Cairns' political undoing began by way of an incident that is often conflated with the Connor/Khemlani dealings, but was essentially separate. In 1974, Cairns was introduced by Robert Menzies to George Harris, a Melbourne businessman and president of the Carlton Football Club.[12] Harris had offered to secure loan funds for the Australian government, and in March 1975 Cairns signed a letter agreeing to a 2.5% commission. Many blamed the disorganised state of Cairns’ office for what ultimately turned out to be a misleading statement to Parliament in June that he had not authorised any such commission. Cairns claimed that he had signed the letter in question unknowingly while signing a batch of fifty or so letters and that it was not uncommon practice for politicians to sign letters that they had little or no memory of signing. Ironically, politicians from across the aisle—Malcolm Fraser and a number of his ministers—spoke out in defence of Cairns on this subject, agreeing that they too signed letters of which they had little or no memory. But the fact remained that Cairns had signed the letter, and as a result Whitlam had him dismissed from the ministry on 2 July 1975. Cairns has since stated that he felt there were ulterior motives at play on the part of Gough Whitlam; namely that Whitlam wished to be rid of Cairns because Cairns did not agree with a policy of economic rationalism and that Whitlam felt that Cairns was a threat to his leadership.[10][11]
Cairns and Morosi
In late 1974 Cairns met Junie Morosi. Morosi had worked for Cairns' contemporaries, Al Grassby and Lionel Murphy. Morosi greatly admired Cairns from having read his academic writings and she introduced Cairns to the work of Wilhelm Reich, opening his mind to the relevance of human psychology as it related to social change.[10] Cairns decided to offer Morosi a position as his principal private secretary.[13][14]
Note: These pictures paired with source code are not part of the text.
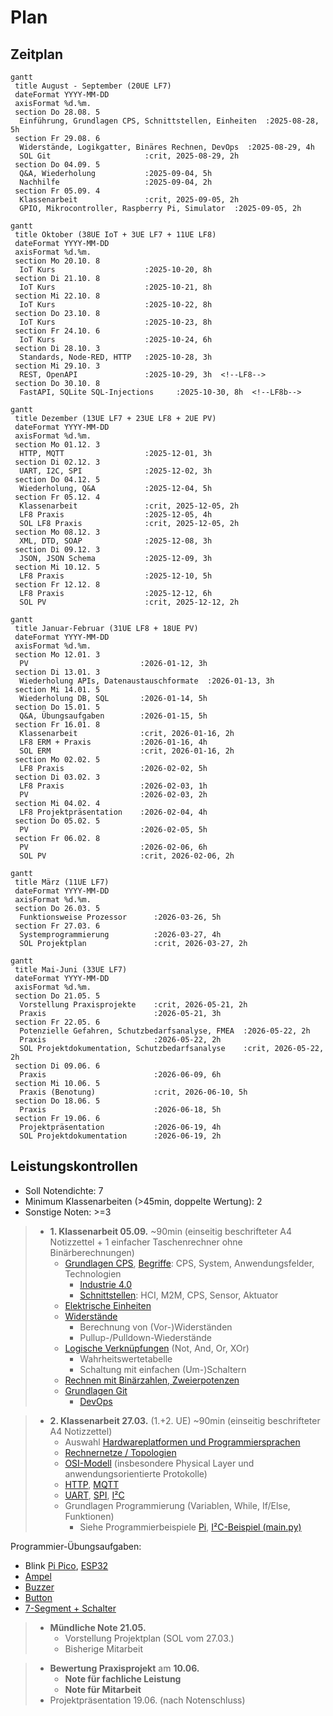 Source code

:# Plan

## Zeitplan

```mermaid
gantt
 title August - September (20UE LF7)
 dateFormat YYYY-MM-DD
 axisFormat %d.%m.
 section Do 28.08. 5
  Einführung, Grundlagen CPS, Schnittstellen, Einheiten  :2025-08-28, 5h
 section Fr 29.08. 6
  Widerstände, Logikgatter, Binäres Rechnen, DevOps  :2025-08-29, 4h
  SOL Git                     :crit, 2025-08-29, 2h
 section Do 04.09. 5
  Q&A, Wiederholung           :2025-09-04, 5h
  Nachhilfe                   :2025-09-04, 2h
 section Fr 05.09. 4
  Klassenarbeit               :crit, 2025-09-05, 2h
  GPIO, Mikrocontroller, Raspberry Pi, Simulator  :2025-09-05, 2h
```

```mermaid
gantt
 title Oktober (38UE IoT + 3UE LF7 + 11UE LF8)
 dateFormat YYYY-MM-DD
 axisFormat %d.%m.
 section Mo 20.10. 8
  IoT Kurs                    :2025-10-20, 8h
 section Di 21.10. 8
  IoT Kurs                    :2025-10-21, 8h
 section Mi 22.10. 8
  IoT Kurs                    :2025-10-22, 8h
 section Do 23.10. 8
  IoT Kurs                    :2025-10-23, 8h
 section Fr 24.10. 6
  IoT Kurs                    :2025-10-24, 6h
 section Di 28.10. 3
  Standards, Node-RED, HTTP   :2025-10-28, 3h
 section Mi 29.10. 3
  REST, OpenAPI               :2025-10-29, 3h  <!--LF8-->
 section Do 30.10. 8
  FastAPI, SQLite SQL-Injections     :2025-10-30, 8h  <!--LF8b-->
```

```mermaid
gantt
 title Dezember (13UE LF7 + 23UE LF8 + 2UE PV)
 dateFormat YYYY-MM-DD
 axisFormat %d.%m.
 section Mo 01.12. 3
  HTTP, MQTT                  :2025-12-01, 3h
 section Di 02.12. 3
  UART, I2C, SPI              :2025-12-02, 3h
 section Do 04.12. 5
  Wiederholung, Q&A           :2025-12-04, 5h
 section Fr 05.12. 4
  Klassenarbeit               :crit, 2025-12-05, 2h
  LF8 Praxis                  :2025-12-05, 4h
  SOL LF8 Praxis              :crit, 2025-12-05, 2h
 section Mo 08.12. 3
  XML, DTD, SOAP              :2025-12-08, 3h
 section Di 09.12. 3
  JSON, JSON Schema           :2025-12-09, 3h
 section Mi 10.12. 5
  LF8 Praxis                  :2025-12-10, 5h
 section Fr 12.12. 8
  LF8 Praxis                  :2025-12-12, 6h
  SOL PV                      :crit, 2025-12-12, 2h
```

```mermaid
gantt
 title Januar-Februar (31UE LF8 + 18UE PV)
 dateFormat YYYY-MM-DD
 axisFormat %d.%m.
 section Mo 12.01. 3
  PV                         :2026-01-12, 3h
 section Di 13.01. 3
  Wiederholung APIs, Datenaustauschformate  :2026-01-13, 3h
 section Mi 14.01. 5
  Wiederholung DB, SQL       :2026-01-14, 5h
 section Do 15.01. 5
  Q&A, Übungsaufgaben        :2026-01-15, 5h
 section Fr 16.01. 8
  Klassenarbeit              :crit, 2026-01-16, 2h
  LF8 ERM + Praxis           :2026-01-16, 4h
  SOL ERM                    :crit, 2026-01-16, 2h
 section Mo 02.02. 5
  LF8 Praxis                 :2026-02-02, 5h
 section Di 03.02. 3
  LF8 Praxis                 :2026-02-03, 1h
  PV                         :2026-02-03, 2h
 section Mi 04.02. 4
  LF8 Projektpräsentation    :2026-02-04, 4h
 section Do 05.02. 5
  PV                         :2026-02-05, 5h
 section Fr 06.02. 8
  PV                         :2026-02-06, 6h
  SOL PV                     :crit, 2026-02-06, 2h
```

```mermaid
gantt
 title März (11UE LF7)
 dateFormat YYYY-MM-DD
 axisFormat %d.%m.
 section Do 26.03. 5
  Funktionsweise Prozessor      :2026-03-26, 5h
 section Fr 27.03. 6
  Systemprogrammierung          :2026-03-27, 4h
  SOL Projektplan               :crit, 2026-03-27, 2h
```

```mermaid
gantt
 title Mai-Juni (33UE LF7)
 dateFormat YYYY-MM-DD
 axisFormat %d.%m.
 section Do 21.05. 5
  Vorstellung Praxisprojekte    :crit, 2026-05-21, 2h
  Praxis                        :2026-05-21, 3h
 section Fr 22.05. 6
  Potenzielle Gefahren, Schutzbedarfsanalyse, FMEA  :2026-05-22, 2h
  Praxis                        :2026-05-22, 2h
  SOL Projektdokumentation, Schutzbedarfsanalyse    :crit, 2026-05-22, 2h
 section Di 09.06. 6
  Praxis                        :2026-06-09, 6h
 section Mi 10.06. 5
  Praxis (Benotung)             :crit, 2026-06-10, 5h
 section Do 18.06. 5
  Praxis                        :2026-06-18, 5h
 section Fr 19.06. 6
  Projektpräsentation           :2026-06-19, 4h
  SOL Projektdokumentation      :2026-06-19, 2h
```

## Leistungskontrollen

* Soll Notendichte: 7 
* Minimum Klassenarbeiten (>45min, doppelte Wertung): 2
* Sonstige Noten: >=3

> * **1. Klassenarbeit 05.09.** ~90min (einseitig beschrifteter A4 Notizzettel + 1 einfacher Taschenrechner ohne Binärberechnungen)
>   * [Grundlagen CPS](grundlagen.md), [Begriffe](buzzwords.md): CPS, System, Anwendungsfelder, Technologien
>     * [Industrie 4.0](industrie40.md)
>     * [Schnittstellen](schnittstellen.md): HCI, M2M, CPS, Sensor, Aktuator
>   * [Elektrische Einheiten](einheiten.md) 
>   * [Widerstände](./resistor.md)
>     * Berechnung von (Vor-)Widerständen
>     * Pullup-/Pulldown-Wiederstände
>   * [Logische Verknüpfungen](./gatter.md) (Not, And, Or, XOr)
>     * Wahrheitswertetabelle
>     * Schaltung mit einfachen (Um-)Schaltern
>   * [Rechnen mit Binärzahlen, Zweierpotenzen](binary.md)
>   * [Grundlagen Git](./git.md)
>     * [DevOps](devops.md)

> * **2. Klassenarbeit 27.03.** (1.+2. UE) ~90min (einseitig beschrifteter A4 Notizzettel)
>   * Auswahl [Hardwareplatformen und Programmiersprachen](./microcontroller/beispiele.md)
>   * [Rechnernetze / Topologien](rechnernetze.md)
>   * [OSI-Modell](osi.md) (insbesondere Physical Layer und anwendungsorientierte Protokolle)
>   * [HTTP](http.md), [MQTT](mqtt.md)
>   * [UART](bituebertragung.md#uart), [SPI](rechnernetze.md#spi), [I²C](rechnernetze.md#i²c)
>   * Grundlagen Programmierung (Variablen, While, If/Else, Funktionen)
>     * Siehe Programmierbeispiele [Pi](pi.md), [I²C-Beispiel (main.py)](rechnernetze.md#i²c)

Programmier-Übungsaufgaben:
* Blink [Pi Pico](https://wokwi.com/projects/300504213470839309), [ESP32](https://wokwi.com/projects/359801682833812481)
* [Ampel](https://wokwi.com/projects/432915684639002625)
* [Buzzer](https://wokwi.com/projects/432915379839949825)
* [Button](https://wokwi.com/projects/432915323107785729)
* [7-Segment + Schalter](https://wokwi.com/projects/300210834979684872)

> * **Mündliche Note 21.05.**
>   * Vorstellung Projektplan (SOL vom 27.03.)
>   * Bisherige Mitarbeit

> * **Bewertung Praxisprojekt** am **10.06.**
>   * **Note für fachliche Leistung**
>   * **Note für Mitarbeit**
> * Projektpräsentation 19.06. (nach Notenschluss)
On 2 December 1974, the media furore around Cairns' employment offer to Morosi began. Attention continued to build with the media attempting to justify the controversy by highlighting Morosi's lack of public service experience, her physical beauty and pointing out that she had often been seen dining in Canberra with senior Cabinet ministers. Over the next few days, the media coverage was unrelenting and progressed to sexual innuendo and vague allegations of impropriety on the part of Morosi and her high profile employers. Cairns and Morosi agreed and publicly stated that she would not take Cairns' offer of employment. Both The Sydney Morning Herald and The Australian reported on Cairns' and Morosi’s statements with "press accused of spying", claiming press vilification brought about the outcome, but in such a way that accepted no blame or responsibility. By this stage the media had raised the scandal to "Morosi storm rocking government" status, and bestowed upon it a moniker: "The Morosi Affair". The Liberal Opposition called for a senate inquiry. After investigation, it was revealed that there was no impropriety on the part of Morosi and no preferential treatment given to Morosi. On 13 December 1974, it was reported that Morosi would accept Cairns' offer of employment.[14]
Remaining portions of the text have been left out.